Vladimir Nabokov, “Lolita” (1955)

The story of a professor who becomes obsessed with his 12-year-old stepdaughter and goes on to sexually assault her, Nabokov’s magnum opus was instantly controversial when it was published, with many readers horrified by the story line. The book has become one of the most enduring novels of the 20th century, however, with countless authors citing it as an inspiration. A native of St. Petersburg, Russia, Nabokov fled war-torn Europe for the U.S. in 1940.

Louis Chu, “Eat a Bowl of Tea” (1961)

A sadly out-of-print landmark of Asian American literature, Chu’s novel follows a young couple in the Chinatown neighborhood of New York in the mid-20th century. The novel, Chu’s only published book, is credited with being one of the first realistic literary portrayals of Chinese Americans. Chu was a native of China who moved to New Jersey and worked as a radio host.

Hannah Arendt, “Eichmann in Jerusalem: A Report on the Banality of Evil” (1963)

German-born philosopher Arendt escaped Nazi-occupied France in 1940 and moved to New York in 1941. The author of several influential works, her book “Eichmann in Jerusalem,” about the trial of the Nazi war criminal, remains one of her most well-known and most controversial for the way it takes on questions of morality, responsibility and the Nazis.

Isabel Allende, “The House of the Spirits” (1982)

Allende’s debut novel thrilled critics when it was published in English in 1985. Considered one of the best magical-realist novels, the book follows four generations of a Chilean family beset by political and cultural turmoil. Allende, a cousin of former Chilean President Salvador Allende, became a U.S. citizen in 1993, and was awarded the Presidential Medal of Freedom by President Obama in 2014.

"Maus" by Art Spiegelman
(Pantheon )

Art Spiegelman, “Maus” (1991)

The son of a Polish Jewish couple, Spiegelman was born in Sweden and immigrated to the U.S. with his family at age 3. A legend in the underground comics scene, he published the graphic novel “Maus,” a Holocaust story with the characters rendered as animals, in 1991. The book is now considered one of the best graphic novels in American history, as well as a classic of Holocaust literature.

Cristina García, “Dreaming in Cuban” (1992)

García fled Communist Cuba as a young child with her family in 1961. She worked as a journalist before publishing “Dreaming in Cuban,” her first novel, to critical acclaim. The novel tells the story of a family whose lives are torn apart by the Cuban Revolution of the 1950s.

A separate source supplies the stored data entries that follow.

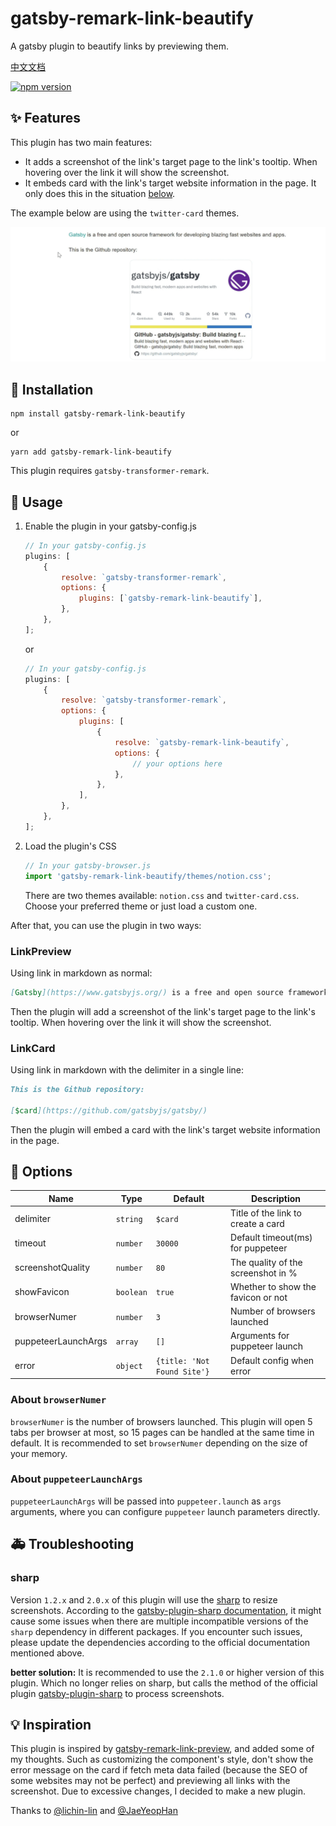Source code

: # gatsby-remark-link-beautify

A gatsby plugin to beautify links by previewing them.

[中文文档](https://github.com/Talaxy009/gatsby-remark-link-beautify/blob/main/README-zh.md)

[![npm version](https://badge.fury.io/js/gatsby-remark-link-beautify.svg)](https://badge.fury.io/js/gatsby-remark-link-beautify)

## ✨ Features

This plugin has two main features:

- It adds a screenshot of the link's target page to the link's tooltip. When hovering over the link it will show the screenshot.
- It embeds card with the link's target website information in the page. It only does this in the situation [below](#LinkCard).

The example below are using the `twitter-card` themes.

![example](https://github.com/Talaxy009/gatsby-remark-link-beautify/raw/main/assets/example.gif)

## 🚚 Installation

```shell
npm install gatsby-remark-link-beautify
```

or

```shell
yarn add gatsby-remark-link-beautify
```

This plugin requires `gatsby-transformer-remark`.

## 🔦 Usage

1. Enable the plugin in your gatsby-config.js

    ```js
    // In your gatsby-config.js
    plugins: [
        {
            resolve: `gatsby-transformer-remark`,
            options: {
                plugins: [`gatsby-remark-link-beautify`],
            },
        },
    ];
    ```

    or

    ```js
    // In your gatsby-config.js
    plugins: [
        {
            resolve: `gatsby-transformer-remark`,
            options: {
                plugins: [
                    {
                        resolve: `gatsby-remark-link-beautify`,
                        options: {
                            // your options here
                        },
                    },
                ],
            },
        },
    ];
    ```

2. Load the plugin's CSS

    ```js
    // In your gatsby-browser.js
    import 'gatsby-remark-link-beautify/themes/notion.css';
    ```

    There are two themes available: `notion.css` and `twitter-card.css`. Choose your preferred theme or just load a custom one.

After that, you can use the plugin in two ways:

### LinkPreview

Using link in markdown as normal:

```md
[Gatsby](https://www.gatsbyjs.org/) is a free and open source framework for developing blazing fast websites and apps.
```

Then the plugin will add a screenshot of the link's target page to the link's tooltip. When hovering over the link it will show the screenshot.

### LinkCard

Using link in markdown with the delimiter in a single line:

```md
This is the Github repository:

[$card](https://github.com/gatsbyjs/gatsby/)
```

Then the plugin will embed a card with the link's target website information in the page.

## 🔧 Options

| Name                | Type      | Default                     | Description                        |
| ------------------- | --------- | --------------------------- | ---------------------------------- |
| delimiter           | `string`  | `$card`                     | Title of the link to create a card |
| timeout             | `number`  | `30000`                     | Default timeout(ms) for puppeteer  |
| screenshotQuality   | `number`  | `80`                        | The quality of the screenshot in % |
| showFavicon         | `boolean` | `true`                      | Whether to show the favicon or not |
| browserNumer        | `number`  | `3`                         | Number of browsers launched        |
| puppeteerLaunchArgs | `array`   | `[]`                        | Arguments for puppeteer launch     |
| error               | `object`  | `{title: 'Not Found Site'}` | Default config when error          |

### About `browserNumer`

`browserNumer` is the number of browsers launched. This plugin will open 5 tabs per browser at most, so 15 pages can be handled at the same time in default. It is recommended to set `browserNumer` depending on the size of your memory.

### About `puppeteerLaunchArgs`

`puppeteerLaunchArgs` will be passed into `puppeteer.launch` as `args` arguments, where you can configure `puppeteer` launch parameters directly.

## 🚑️ Troubleshooting

### sharp

Version `1.2.x` and `2.0.x` of this plugin will use the [sharp](https://github.com/lovell/sharp) to resize screenshots. According to the [gatsby-plugin-sharp documentation](https://www.gatsbyjs.com/plugins/gatsby-plugin-sharp/#troubleshooting), it might cause some issues when there are multiple incompatible versions of the `sharp` dependency in different packages. If you encounter such issues, please update the dependencies according to the official documentation mentioned above.

**better solution:** It is recommended to use the `2.1.0` or higher version of this plugin. Which no longer relies on sharp, but calls the method of the official plugin [gatsby-plugin-sharp](https://github.com/gatsbyjs/gatsby/tree/master/packages/gatsby-plugin-sharp) to process screenshots.

## 💡 Inspiration

This plugin is inspired by [gatsby-remark-link-preview](https://github.com/lichin-lin/gatsby-remark-link-preview/), and added some of my thoughts. Such as customizing the component's style, don't show the error message on the card if fetch meta data failed (because the SEO of some websites may not be perfect) and previewing all links with the screenshot. Due to excessive changes, I decided to make a new plugin.

Thanks to [@lichin-lin](https://github.com/lichin-lin) and [@JaeYeopHan](https://github.com/JaeYeopHan)
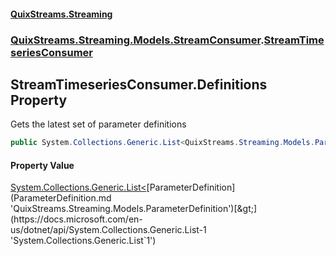 #### [QuixStreams.Streaming](index.md 'index')
### [QuixStreams.Streaming.Models.StreamConsumer](QuixStreams.Streaming.Models.StreamConsumer.md 'QuixStreams.Streaming.Models.StreamConsumer').[StreamTimeseriesConsumer](StreamTimeseriesConsumer.md 'QuixStreams.Streaming.Models.StreamConsumer.StreamTimeseriesConsumer')

## StreamTimeseriesConsumer.Definitions Property

Gets the latest set of parameter definitions

```csharp
public System.Collections.Generic.List<QuixStreams.Streaming.Models.ParameterDefinition> Definitions { get; set; }
```

#### Property Value
[System.Collections.Generic.List&lt;](https://docs.microsoft.com/en-us/dotnet/api/System.Collections.Generic.List-1 'System.Collections.Generic.List`1')[ParameterDefinition](ParameterDefinition.md 'QuixStreams.Streaming.Models.ParameterDefinition')[&gt;](https://docs.microsoft.com/en-us/dotnet/api/System.Collections.Generic.List-1 'System.Collections.Generic.List`1')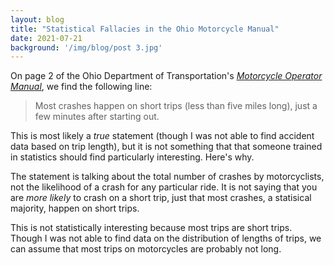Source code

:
 ```yaml
---
layout: blog
title: "Statistical Fallacies in the Ohio Motorcycle Manual"
date: 2021-07-21
background: '/img/blog/post 3.jpg'
---
```


On page 2 of the Ohio Department of Transportation's [_Motorcycle Operator Manual_](https://publicsafety.ohio.gov/static/mop0001.pdf), we find the following line:

> Most crashes happen on short trips (less than five miles long), just a few minutes after starting out.

This is most likely a _true_ statement (though I was not able to find accident data based on trip length), but it is not something that that someone trained in statistics should find particularly interesting. Here's why.

The statement is talking about the total number of crashes by motorcyclists, not the likelihood of a crash for any particular ride. It is not saying that you are _more likely_ to crash on a short trip, just that most crashes, a statisical majority, happen on short trips.

This is not statistically interesting because most trips are short trips. Though I was not able to find data on the distribution of lengths of trips, we can assume that most trips on motorcycles are probably not long.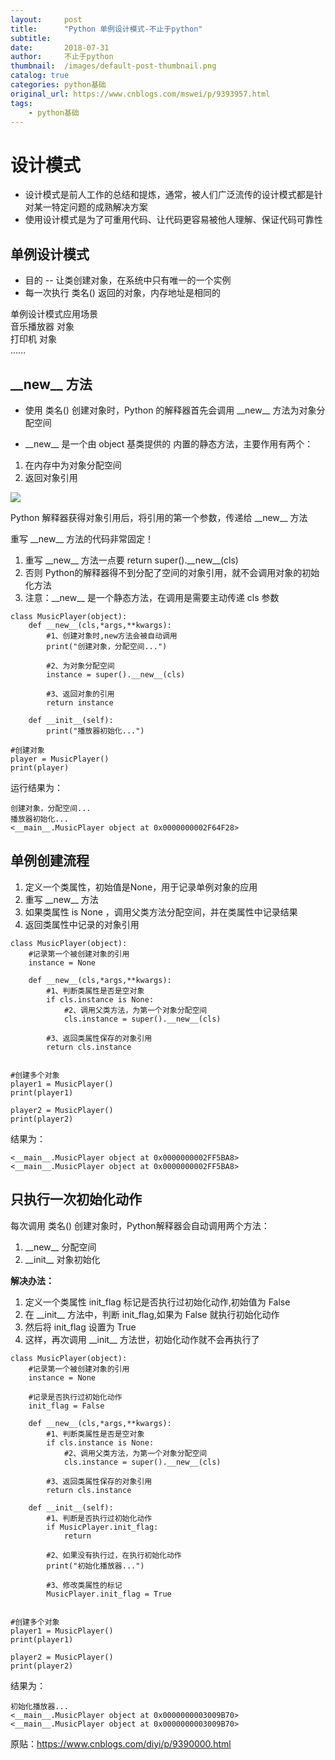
 ```yaml
---
layout:     post
title:      "Python 单例设计模式-不止于python"
subtitle:   
date:       2018-07-31
author:     不止于python
thumbnail:  /images/default-post-thumbnail.png
catalog: true
categories: python基础
original_url: https://www.cnblogs.com/mswei/p/9393957.html
tags:
    - python基础
---
```


# 设计模式

* 设计模式是前人工作的总结和提炼，通常，被人们广泛流传的设计模式都是针对某一特定问题的成熟解决方案
* 使用设计模式是为了可重用代码、让代码更容易被他人理解、保证代码可靠性

## 单例设计模式

* 目的 -- 让类创建对象，在系统中只有唯一的一个实例
* 每一次执行 类名() 返回的对象，内存地址是相同的

单例设计模式应用场景  
音乐播放器 对象  
打印机 对象  
......

## \_\_new\_\_ 方法

* 使用 类名() 创建对象时，Python 的解释器首先会调用 \_\_new\_\_ 方法为对象分配空间

* \_\_new\_\_ 是一个由 object 基类提供的 内置的静态方法，主要作用有两个：

1. 在内存中为对象分配空间
2. 返回对象引用

![](/images/b37d397f/1.png)

Python 解释器获得对象引用后，将引用的第一个参数，传递给 \_\_new\_\_ 方法  
  
重写 \_\_new\_\_ 方法的代码非常固定！

1. 重写 \_\_new\_\_ 方法一点要 return super().\_\_new\_\_(cls)
2. 否则 Python的解释器得不到分配了空间的对象引用，就不会调用对象的初始化方法
3. 注意：\_\_new\_\_ 是一个静态方法，在调用是需要主动传递 cls 参数

```
class MusicPlayer(object):
    def __new__(cls,*args,**kwargs):
        #1、创建对象时,new方法会被自动调用
        print("创建对象，分配空间...")

        #2、为对象分配空间
        instance = super().__new__(cls)
        
        #3、返回对象的引用
        return instance

    def __init__(self):
        print("播放器初始化...")

#创建对象
player = MusicPlayer()
print(player)
```

运行结果为：

```
创建对象，分配空间...
播放器初始化...
<__main__.MusicPlayer object at 0x0000000002F64F28>
```

## 单例创建流程

1. 定义一个类属性，初始值是None，用于记录单例对象的应用
2. 重写 \_\_new\_\_ 方法
3. 如果类属性 is None ，调用父类方法分配空间，并在类属性中记录结果
4. 返回类属性中记录的对象引用

```
class MusicPlayer(object):
    #记录第一个被创建对象的引用
    instance = None
    
    def __new__(cls,*args,**kwargs):
        #1、判断类属性是否是空对象
        if cls.instance is None:
            #2、调用父类方法，为第一个对象分配空间
            cls.instance = super().__new__(cls)
        
        #3、返回类属性保存的对象引用
        return cls.instance


#创建多个对象
player1 = MusicPlayer()
print(player1)

player2 = MusicPlayer()
print(player2)
```

结果为：

```
<__main__.MusicPlayer object at 0x0000000002FF5BA8>
<__main__.MusicPlayer object at 0x0000000002FF5BA8>
```

## 只执行一次初始化动作

每次调用 类名() 创建对象时，Python解释器会自动调用两个方法：

1. \_\_new\_\_ 分配空间
2. \_\_init\_\_ 对象初始化

**解决办法：**

1. 定义一个类属性 init\_flag 标记是否执行过初始化动作,初始值为 False
2. 在 \_\_init\_\_ 方法中，判断 init\_flag,如果为 False 就执行初始化动作
3. 然后将 init\_flag 设置为 True
4. 这样，再次调用 \_\_init\_\_ 方法世，初始化动作就不会再执行了

```
class MusicPlayer(object):
    #记录第一个被创建对象的引用
    instance = None

    #记录是否执行过初始化动作
    init_flag = False
    
    def __new__(cls,*args,**kwargs):
        #1、判断类属性是否是空对象
        if cls.instance is None:
            #2、调用父类方法，为第一个对象分配空间
            cls.instance = super().__new__(cls)
        
        #3、返回类属性保存的对象引用
        return cls.instance

    def __init__(self):
        #1、判断是否执行过初始化动作
        if MusicPlayer.init_flag:
            return
        
        #2、如果没有执行过，在执行初始化动作
        print("初始化播放器...")
            
        #3、修改类属性的标记
        MusicPlayer.init_flag = True
        

#创建多个对象
player1 = MusicPlayer()
print(player1)

player2 = MusicPlayer()
print(player2)
```

结果为：

```
初始化播放器...
<__main__.MusicPlayer object at 0x0000000003009B70>
<__main__.MusicPlayer object at 0x0000000003009B70>
```

原贴：https://www.cnblogs.com/diyi/p/9390000.html
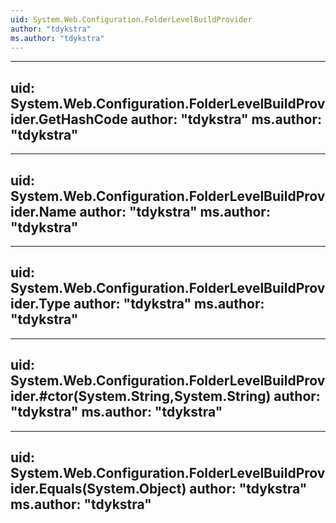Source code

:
 ```yaml
---
uid: System.Web.Configuration.FolderLevelBuildProvider
author: "tdykstra"
ms.author: "tdykstra"
---
```


---
uid: System.Web.Configuration.FolderLevelBuildProvider.GetHashCode
author: "tdykstra"
ms.author: "tdykstra"
---

---
uid: System.Web.Configuration.FolderLevelBuildProvider.Name
author: "tdykstra"
ms.author: "tdykstra"
---

---
uid: System.Web.Configuration.FolderLevelBuildProvider.Type
author: "tdykstra"
ms.author: "tdykstra"
---

---
uid: System.Web.Configuration.FolderLevelBuildProvider.#ctor(System.String,System.String)
author: "tdykstra"
ms.author: "tdykstra"
---

---
uid: System.Web.Configuration.FolderLevelBuildProvider.Equals(System.Object)
author: "tdykstra"
ms.author: "tdykstra"
---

Edwidge Danticat, “Breath, Eyes, Memory” (1994)

A native of Port-au-Prince, Haiti, Danticat moved to New York when she was 12. Her debut novel, published when the author was 25 years old, about a Haitian girl reunited with her mother in New York, garnered rave reviews, and is widely considered one of the best American novels of the 1990s.

Jhumpa Lahiri in 2002
(Carlos Chavez / Los Angeles Times )

Jhumpa Lahiri, “Interpreter of Maladies” (1999)

Lahiri’s debut book is a short story collection that depicts the lives of people who cross between India and America. It was published to critical acclaim and won the Pulitzer Prize for Fiction. Lahiri was born in London and moved to the U.S. when she was 2; she spent most of her childhood in Rhode Island.

Viet Thanh Nguyen, “Nothing Ever Dies: Vietnam and the Memory of War” (2016)

Although it was published only two years ago, Nguyen’s nonfiction book is already considered by many to be one of the best about the Vietnam War. Nguyen looks at the war through a cultural lens, examining how it’s been remembered by Americans and the Vietnamese. Nguyen, a Times critic at large, is a native of Vietnam who came to the U.S. as a refugee with his family after North Vietnamese forces retook Saigon.

Masha Gessen, “The Future Is History: How Totalitarianism Reclaimed Russia” (2017)

Gessen, a journalist and LGBTQ rights activist, came to the U.S. from the then Soviet Union in the early 1980s. In her latest book, the winner of the 2017 National Book Award for Nonfiction, she paints a chilling picture of the rise of authoritarianism in the country accused of tampering with the 2016 American presidential election.